Eugenio Spada, il commissario Spada: padre tormentato dall’incomunicabilità con il figlio che pure rappresenta il solo legame con il ricordo della moglie Lucia, mai abbastanza rimpianta. Una donna e madre che decide di sacrificarsi, anzi di immolarsi, combattendo a modo proprio la battaglia contro il male che il marito proseguirà con le armi che gli sono più consone. Un male rappresentato da una spietata setta satanica composta di insospettabili personaggi, una vera e propria piovra tentacolare che arriva ovunque con irrisoria facilità, corruttrice torbida e perversa da fermare a ogni costo, anche al prezzo della propria vita e della dolorosa rinuncia a veder crescere il figlio portato in grembo.

Un’assenza, quella di Lucia, che diventa una presenza impalpabile per il commissario Eugenio Spada, che in fondo non è solo uomo delle istituzioni ma anche padre di famiglia alle prese con i problemi di tanti suoi coetanei dell’epoca, e forse anche di oggi.

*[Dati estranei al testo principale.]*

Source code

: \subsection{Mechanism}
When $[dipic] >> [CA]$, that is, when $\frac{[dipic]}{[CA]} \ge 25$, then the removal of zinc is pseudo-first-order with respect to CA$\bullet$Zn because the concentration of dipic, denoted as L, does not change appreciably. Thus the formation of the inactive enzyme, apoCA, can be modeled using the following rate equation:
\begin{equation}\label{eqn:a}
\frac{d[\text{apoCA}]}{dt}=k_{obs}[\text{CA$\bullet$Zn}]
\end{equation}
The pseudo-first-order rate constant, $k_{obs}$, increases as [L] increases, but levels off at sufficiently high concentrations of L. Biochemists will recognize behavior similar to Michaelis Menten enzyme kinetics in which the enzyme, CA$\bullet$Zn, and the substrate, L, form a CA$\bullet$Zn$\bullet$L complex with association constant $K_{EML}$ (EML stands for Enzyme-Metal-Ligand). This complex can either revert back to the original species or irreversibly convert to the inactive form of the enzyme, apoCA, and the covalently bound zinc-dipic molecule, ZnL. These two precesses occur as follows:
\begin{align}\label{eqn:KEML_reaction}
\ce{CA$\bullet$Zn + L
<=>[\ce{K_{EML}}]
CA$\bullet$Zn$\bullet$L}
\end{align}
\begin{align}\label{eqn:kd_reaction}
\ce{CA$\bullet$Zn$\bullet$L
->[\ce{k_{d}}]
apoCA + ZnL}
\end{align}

È anche questo aspetto, oltre alla capacità di ricreare le vicende terribili e per certi versi irripetibili di quegli anni, che rende il fumetto di De Luca e Gonano un piccolo cult e spiega perché un editore cattolico lo abbia pubblicato su un giornale, anzi su Il Giornalino, in vendita in tutte le chiese e le sacrestie.